### What the task asks
Print, in exact form, the lines below from the one containing "- select the parameter group" through the one containing "5. Node type", and omit all others.

### Information supplied
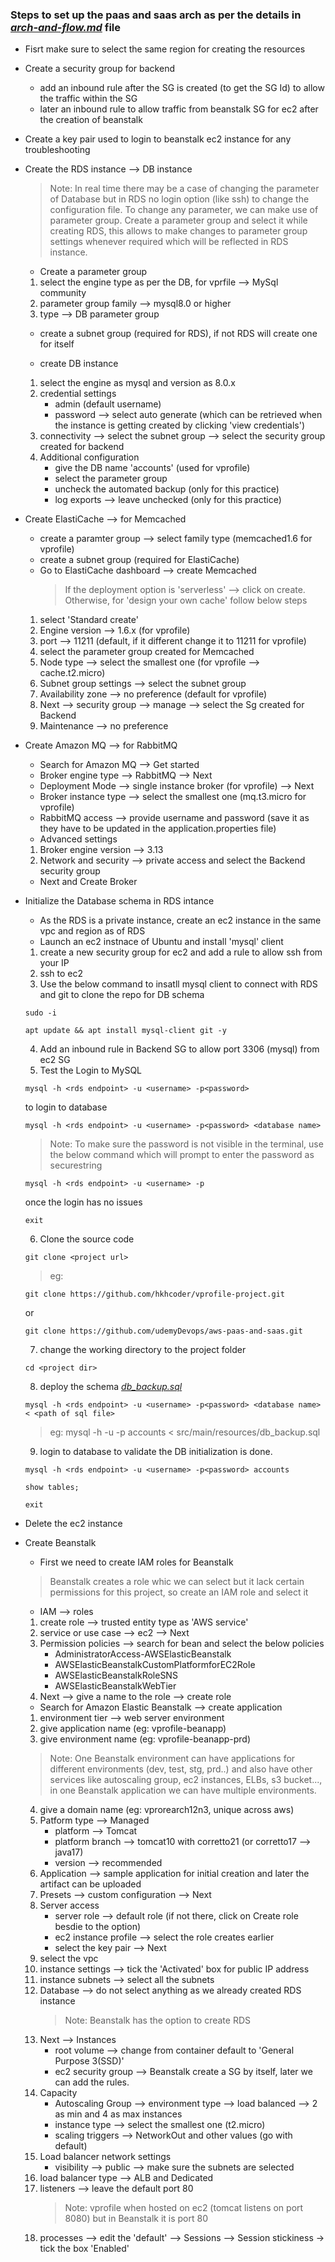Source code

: ### Steps to set up the paas and saas arch as per the details in [_arch-and-flow.md_](arch-and-flow.md) file

* Fisrt make sure to select the same region for creating the resources

* Create a security group for backend
    - add an inbound rule after the SG is created (to get the SG Id) to allow the traffic within the SG
    - later an inbound rule to allow traffic from beanstalk SG for ec2 after the creation of beanstalk

* Create a key pair used to login to beanstalk ec2 instance for any troubleshooting

* Create the RDS instance --> DB instance
    > Note: In real time there may be a case of changing the parameter of Database but in RDS no login option (like ssh) to change the configuration file. To change any parameter, we can make use of parameter group. Create a parameter group and select it while creating RDS, this allows to make changes to parameter group settings whenever required which will be reflected in RDS instance.

    - Create a parameter group 
    1. select the engine type as per the DB, for vprfile --> MySql community
    2. parameter group family --> mysql8.0 or higher
    3. type --> DB parameter group

    - create a subnet group (required for RDS), if not RDS will create one for itself

    - create DB instance
    1. select the engine as mysql and version as 8.0.x
    2. credential settings 
        - admin (default username) 
        - password --> select auto generate (which can be retrieved when the instance is getting created by clicking 'view credentials')
    3. connectivity --> select the subnet group --> select the security group created for backend
    4. Additional configuration 
        - give the DB name 'accounts' (used for vprofile) 
        - select the parameter group 
        - uncheck the automated backup (only for this practice)
        - log exports --> leave unchecked (only for this practice)

* Create ElastiCache --> for Memcached
    - create a paramter group --> select family type (memcached1.6 for vprofile)
    - create a subnet group (required for ElastiCache)
    - Go to ElastiCache dashboard --> create Memcached
        >If the deployment option is 'serverless' --> click on create. Otherwise, for 'design your own cache' follow below steps
    1. select 'Standard create'
    2. Engine version --> 1.6.x (for vprofile)
    3. port --> 11211 (default, if it different change it to 11211 for vprofile)
    4. select the parameter group created for Memcached
    5. Node type --> select the smallest one (for vprofile --> cache.t2.micro)
    6. Subnet group settings --> select the subnet group
    7. Availability zone --> no preference (default for vprofile)
    8. Next --> security group --> manage --> select the Sg created for Backend
    9. Maintenance --> no preference

* Create Amazon MQ --> for RabbitMQ
    - Search for Amazon MQ --> Get started
    - Broker engine type --> RabbitMQ --> Next
    - Deployment Mode --> single instance broker (for vprofile) --> Next
    - Broker instance type --> select the smallest one (mq.t3.micro for vprofile)
    - RabbitMQ access --> provide username and password (save it as they have to be updated in the application.properties file)
    - Advanced settings
    1. Broker engine version --> 3.13
    2. Network and security --> private access and select the Backend security group
    - Next and Create Broker

* Initialize the Database schema in RDS intance
    - As the RDS is a private instance, create an ec2 instance in the same vpc and region as of RDS
    - Launch an ec2 instnace of Ubuntu and install 'mysql' client
    1. create a new security group for ec2 and add a rule to allow ssh from your IP
    2. ssh to ec2
    3. Use the below command to insatll mysql client to connect with RDS and git to clone the repo for DB schema

    ```
    sudo -i
    ```

    ```
    apt update && apt install mysql-client git -y
    ```
    4. Add an inbound rule in Backend SG to allow port 3306 (mysql) from ec2 SG
    5. Test the Login to MySQL
    ```
    mysql -h <rds endpoint> -u <username> -p<password>
    ```
    to login to database
    ```
    mysql -h <rds endpoint> -u <username> -p<password> <database name>
    ```
    > Note: To make sure the password is not visible in the terminal, use the below command which will prompt to enter the password as securestring
    ```
    mysql -h <rds endpoint> -u <username> -p
    ```
    once the login has no issues
    ```
    exit
    ```
    6. Clone the source code

    ```
    git clone <project url>
    ```
    > eg: 
    ```
    git clone https://github.com/hkhcoder/vprofile-project.git
    ```

    or

    ```
    git clone https://github.com/udemyDevops/aws-paas-and-saas.git
    ```
    7. change the working directory to the project folder
    ```
    cd <project dir>
    ```
    8. deploy the schema [_db_backup.sql_](src/main/resources/db_backup.sql)
    
    ```
    mysql -h <rds endpoint> -u <username> -p<password> <database name> < <path of sql file>
    ```
    > eg: mysql -h <rds endpoint> -u <username> -p<password> accounts < src/main/resources/db_backup.sql

    9. login to database to validate the DB initialization is done.
    ```
    mysql -h <rds endpoint> -u <username> -p<password> accounts
    ```
    ```
    show tables;
    ```
    ```
    exit
    ```

* Delete the ec2 instance

* Create Beanstalk
    - First we need to create IAM roles for Beanstalk
    > Beanstalk creates a role whic we can select but it lack certain permissions for this project, so create an IAM role and select it
    * IAM --> roles
    1. create role --> trusted entity type as 'AWS service'
    2. service or use case --> ec2 --> Next
    3. Permission policies --> search for bean and select the below policies
        - AdministratorAccess-AWSElasticBeanstalk
        - AWSElasticBeanstalkCustomPlatformforEC2Role
        - AWSElasticBeanstalkRoleSNS
        - AWSElasticBeanstalkWebTier
    4. Next --> give a name to the role --> create role
    
    - Search for Amazon Elastic Beanstalk --> create application
    1. environment tier --> web server environment
    2. give application name (eg: vprofile-beanapp)
    3. give environment name (eg: vprofile-beanapp-prd)
    > Note: One Beanstalk environment can have applications for different environments (dev, test, stg, prd..) and also have other services like autoscaling group, ec2 instances, ELBs, s3 bucket..., in one Beanstalk application we can have multiple environments.
    4. give a domain name (eg: vprorearch12n3, unique across aws)
    5. Patform type --> Managed 
        - platform --> Tomcat
        - platform branch --> tomcat10 with corretto21 (or corretto17 --> java17)
        - version --> recommended
    6. Application --> sample application for initial creation and later the artifact can be uploaded
    7. Presets --> custom configuration --> Next
    8. Server access
        - server role --> default role (if not there, click on Create role besdie to the option)
        - ec2 instance profile --> select the role creates earlier
        - select the key pair --> Next
    9. select the vpc
    10. instance settings --> tick the 'Activated' box for public IP address
    11. instance subnets --> select all the subnets
    12. Database --> do not select anything as we already created RDS instance
        > Note: Beanstalk has the option to create RDS
    13. Next --> Instances
        - root volume --> change from container default to 'General Purpose 3(SSD)'
        - ec2 security group --> Beanstalk create a SG by itself, later we can add the rules.
    14. Capacity
        - Autoscaling Group --> environment type --> load balanced --> 2 as min and 4 as max instances
        - instance type --> select the smallest one (t2.micro)
        - scaling triggers --> NetworkOut and other values (go with default)
    15. Load balancer network settings
        - visibility --> public --> make sure the subnets are selected
    16. load balancer type --> ALB and Dedicated
    17. listeners --> leave the default port 80
        > Note: vprofile when hosted on ec2 (tomcat listens on port 8080) but in Beanstalk it is port 80
    18. processes --> edit the 'default' --> Sessions --> Session stickiness -> tick the box 'Enabled'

### Exercise response
        - select the parameter group 
        - uncheck the automated backup (only for this practice)
        - log exports --> leave unchecked (only for this practice)

* Create ElastiCache --> for Memcached
    - create a paramter group --> select family type (memcached1.6 for vprofile)
    - create a subnet group (required for ElastiCache)
    - Go to ElastiCache dashboard --> create Memcached
        >If the deployment option is 'serverless' --> click on create. Otherwise, for 'design your own cache' follow below steps
    1. select 'Standard create'
    2. Engine version --> 1.6.x (for vprofile)
    3. port --> 11211 (default, if it different change it to 11211 for vprofile)
    4. select the parameter group created for Memcached
    5. Node type --> select the smallest one (for vprofile --> cache.t2.micro)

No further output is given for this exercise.